══ THE DATA ══
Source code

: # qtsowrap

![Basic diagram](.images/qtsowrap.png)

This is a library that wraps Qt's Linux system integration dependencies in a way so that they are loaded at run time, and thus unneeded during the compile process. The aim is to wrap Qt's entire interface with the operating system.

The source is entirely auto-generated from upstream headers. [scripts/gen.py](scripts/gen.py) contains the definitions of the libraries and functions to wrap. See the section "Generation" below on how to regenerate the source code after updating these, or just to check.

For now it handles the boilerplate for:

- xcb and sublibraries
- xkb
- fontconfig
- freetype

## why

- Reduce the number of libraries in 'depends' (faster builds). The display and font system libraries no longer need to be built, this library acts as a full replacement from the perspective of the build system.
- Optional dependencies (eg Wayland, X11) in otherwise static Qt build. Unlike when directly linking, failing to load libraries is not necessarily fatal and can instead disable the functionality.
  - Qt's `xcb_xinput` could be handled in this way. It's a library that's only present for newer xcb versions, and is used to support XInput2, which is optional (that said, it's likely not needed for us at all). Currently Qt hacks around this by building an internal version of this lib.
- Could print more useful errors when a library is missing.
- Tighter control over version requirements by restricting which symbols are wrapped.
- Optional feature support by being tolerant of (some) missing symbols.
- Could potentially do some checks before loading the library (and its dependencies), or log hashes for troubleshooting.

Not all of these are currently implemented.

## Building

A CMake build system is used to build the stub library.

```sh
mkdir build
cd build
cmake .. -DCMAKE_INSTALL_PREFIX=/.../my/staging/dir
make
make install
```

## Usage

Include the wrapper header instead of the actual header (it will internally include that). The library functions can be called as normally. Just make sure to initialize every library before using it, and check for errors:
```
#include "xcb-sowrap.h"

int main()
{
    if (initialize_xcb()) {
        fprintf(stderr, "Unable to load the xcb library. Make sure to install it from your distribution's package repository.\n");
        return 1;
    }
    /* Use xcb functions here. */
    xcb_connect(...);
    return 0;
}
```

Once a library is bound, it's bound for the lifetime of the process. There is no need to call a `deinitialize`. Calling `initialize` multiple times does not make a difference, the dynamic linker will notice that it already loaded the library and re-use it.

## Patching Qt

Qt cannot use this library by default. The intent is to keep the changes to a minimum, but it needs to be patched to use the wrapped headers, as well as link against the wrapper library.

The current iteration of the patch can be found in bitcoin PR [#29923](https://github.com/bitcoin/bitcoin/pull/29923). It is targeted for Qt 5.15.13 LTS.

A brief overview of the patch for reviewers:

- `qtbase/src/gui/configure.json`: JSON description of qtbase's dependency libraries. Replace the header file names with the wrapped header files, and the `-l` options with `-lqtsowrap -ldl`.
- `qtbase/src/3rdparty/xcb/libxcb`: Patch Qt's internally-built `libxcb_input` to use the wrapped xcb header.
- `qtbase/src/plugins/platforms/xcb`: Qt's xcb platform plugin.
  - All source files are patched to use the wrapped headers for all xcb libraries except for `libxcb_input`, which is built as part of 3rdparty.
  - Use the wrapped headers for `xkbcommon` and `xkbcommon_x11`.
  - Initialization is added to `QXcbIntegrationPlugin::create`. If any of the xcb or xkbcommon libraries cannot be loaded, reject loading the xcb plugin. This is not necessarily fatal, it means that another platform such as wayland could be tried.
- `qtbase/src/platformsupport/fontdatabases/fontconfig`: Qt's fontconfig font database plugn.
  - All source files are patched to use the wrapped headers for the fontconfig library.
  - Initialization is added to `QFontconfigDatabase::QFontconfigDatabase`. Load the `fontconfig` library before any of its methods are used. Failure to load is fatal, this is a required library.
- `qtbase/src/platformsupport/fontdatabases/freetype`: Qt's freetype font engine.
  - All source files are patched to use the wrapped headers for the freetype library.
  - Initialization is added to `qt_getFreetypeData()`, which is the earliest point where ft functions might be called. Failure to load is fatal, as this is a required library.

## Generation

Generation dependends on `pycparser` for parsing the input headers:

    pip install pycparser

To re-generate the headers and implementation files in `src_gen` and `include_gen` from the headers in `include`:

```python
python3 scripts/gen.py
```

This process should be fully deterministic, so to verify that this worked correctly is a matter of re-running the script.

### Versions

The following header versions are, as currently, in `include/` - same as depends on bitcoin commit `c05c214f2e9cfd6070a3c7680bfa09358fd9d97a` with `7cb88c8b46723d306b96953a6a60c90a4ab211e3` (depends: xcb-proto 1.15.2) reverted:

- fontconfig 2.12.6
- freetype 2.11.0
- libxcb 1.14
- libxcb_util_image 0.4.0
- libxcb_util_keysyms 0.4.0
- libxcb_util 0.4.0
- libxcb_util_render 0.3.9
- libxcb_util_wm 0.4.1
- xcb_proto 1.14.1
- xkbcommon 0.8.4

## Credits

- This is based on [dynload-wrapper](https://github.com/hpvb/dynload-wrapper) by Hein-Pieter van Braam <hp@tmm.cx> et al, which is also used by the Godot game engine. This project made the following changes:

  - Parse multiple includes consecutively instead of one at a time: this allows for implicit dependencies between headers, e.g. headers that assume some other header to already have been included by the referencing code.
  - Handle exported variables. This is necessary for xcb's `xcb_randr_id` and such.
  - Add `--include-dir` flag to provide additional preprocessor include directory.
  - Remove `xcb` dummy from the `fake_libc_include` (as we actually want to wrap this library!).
═══
EXERCISE OBJECTIVE: Exactly reproduce every record.

OUTPUT BELOW:
Source code

: # qtsowrap

![Basic diagram](.images/qtsowrap.png)

This is a library that wraps Qt's Linux system integration dependencies in a way so that they are loaded at run time, and thus unneeded during the compile process. The aim is to wrap Qt's entire interface with the operating system.

The source is entirely auto-generated from upstream headers. [scripts/gen.py](scripts/gen.py) contains the definitions of the libraries and functions to wrap. See the section "Generation" below on how to regenerate the source code after updating these, or just to check.

For now it handles the boilerplate for:

- xcb and sublibraries
- xkb
- fontconfig
- freetype

## why

- Reduce the number of libraries in 'depends' (faster builds). The display and font system libraries no longer need to be built, this library acts as a full replacement from the perspective of the build system.
- Optional dependencies (eg Wayland, X11) in otherwise static Qt build. Unlike when directly linking, failing to load libraries is not necessarily fatal and can instead disable the functionality.
  - Qt's `xcb_xinput` could be handled in this way. It's a library that's only present for newer xcb versions, and is used to support XInput2, which is optional (that said, it's likely not needed for us at all). Currently Qt hacks around this by building an internal version of this lib.
- Could print more useful errors when a library is missing.
- Tighter control over version requirements by restricting which symbols are wrapped.
- Optional feature support by being tolerant of (some) missing symbols.
- Could potentially do some checks before loading the library (and its dependencies), or log hashes for troubleshooting.

Not all of these are currently implemented.

## Building

A CMake build system is used to build the stub library.

```sh
mkdir build
cd build
cmake .. -DCMAKE_INSTALL_PREFIX=/.../my/staging/dir
make
make install
```

## Usage

Include the wrapper header instead of the actual header (it will internally include that). The library functions can be called as normally. Just make sure to initialize every library before using it, and check for errors:
```
#include "xcb-sowrap.h"

int main()
{
    if (initialize_xcb()) {
        fprintf(stderr, "Unable to load the xcb library. Make sure to install it from your distribution's package repository.\n");
        return 1;
    }
    /* Use xcb functions here. */
    xcb_connect(...);
    return 0;
}
```

Once a library is bound, it's bound for the lifetime of the process. There is no need to call a `deinitialize`. Calling `initialize` multiple times does not make a difference, the dynamic linker will notice that it already loaded the library and re-use it.

## Patching Qt

Qt cannot use this library by default. The intent is to keep the changes to a minimum, but it needs to be patched to use the wrapped headers, as well as link against the wrapper library.

The current iteration of the patch can be found in bitcoin PR [#29923](https://github.com/bitcoin/bitcoin/pull/29923). It is targeted for Qt 5.15.13 LTS.

A brief overview of the patch for reviewers:

- `qtbase/src/gui/configure.json`: JSON description of qtbase's dependency libraries. Replace the header file names with the wrapped header files, and the `-l` options with `-lqtsowrap -ldl`.
- `qtbase/src/3rdparty/xcb/libxcb`: Patch Qt's internally-built `libxcb_input` to use the wrapped xcb header.
- `qtbase/src/plugins/platforms/xcb`: Qt's xcb platform plugin.
  - All source files are patched to use the wrapped headers for all xcb libraries except for `libxcb_input`, which is built as part of 3rdparty.
  - Use the wrapped headers for `xkbcommon` and `xkbcommon_x11`.
  - Initialization is added to `QXcbIntegrationPlugin::create`. If any of the xcb or xkbcommon libraries cannot be loaded, reject loading the xcb plugin. This is not necessarily fatal, it means that another platform such as wayland could be tried.
- `qtbase/src/platformsupport/fontdatabases/fontconfig`: Qt's fontconfig font database plugn.
  - All source files are patched to use the wrapped headers for the fontconfig library.
  - Initialization is added to `QFontconfigDatabase::QFontconfigDatabase`. Load the `fontconfig` library before any of its methods are used. Failure to load is fatal, this is a required library.
- `qtbase/src/platformsupport/fontdatabases/freetype`: Qt's freetype font engine.
  - All source files are patched to use the wrapped headers for the freetype library.
  - Initialization is added to `qt_getFreetypeData()`, which is the earliest point where ft functions might be called. Failure to load is fatal, as this is a required library.

## Generation

Generation dependends on `pycparser` for parsing the input headers:

    pip install pycparser

To re-generate the headers and implementation files in `src_gen` and `include_gen` from the headers in `include`:

```python
python3 scripts/gen.py
```

This process should be fully deterministic, so to verify that this worked correctly is a matter of re-running the script.

### Versions

The following header versions are, as currently, in `include/` - same as depends on bitcoin commit `c05c214f2e9cfd6070a3c7680bfa09358fd9d97a` with `7cb88c8b46723d306b96953a6a60c90a4ab211e3` (depends: xcb-proto 1.15.2) reverted:

- fontconfig 2.12.6
- freetype 2.11.0
- libxcb 1.14
- libxcb_util_image 0.4.0
- libxcb_util_keysyms 0.4.0
- libxcb_util 0.4.0
- libxcb_util_render 0.3.9
- libxcb_util_wm 0.4.1
- xcb_proto 1.14.1
- xkbcommon 0.8.4

## Credits

- This is based on [dynload-wrapper](https://github.com/hpvb/dynload-wrapper) by Hein-Pieter van Braam <hp@tmm.cx> et al, which is also used by the Godot game engine. This project made the following changes:

  - Parse multiple includes consecutively instead of one at a time: this allows for implicit dependencies between headers, e.g. headers that assume some other header to already have been included by the referencing code.
  - Handle exported variables. This is necessary for xcb's `xcb_randr_id` and such.
  - Add `--include-dir` flag to provide additional preprocessor include directory.
  - Remove `xcb` dummy from the `fake_libc_include` (as we actually want to wrap this library!).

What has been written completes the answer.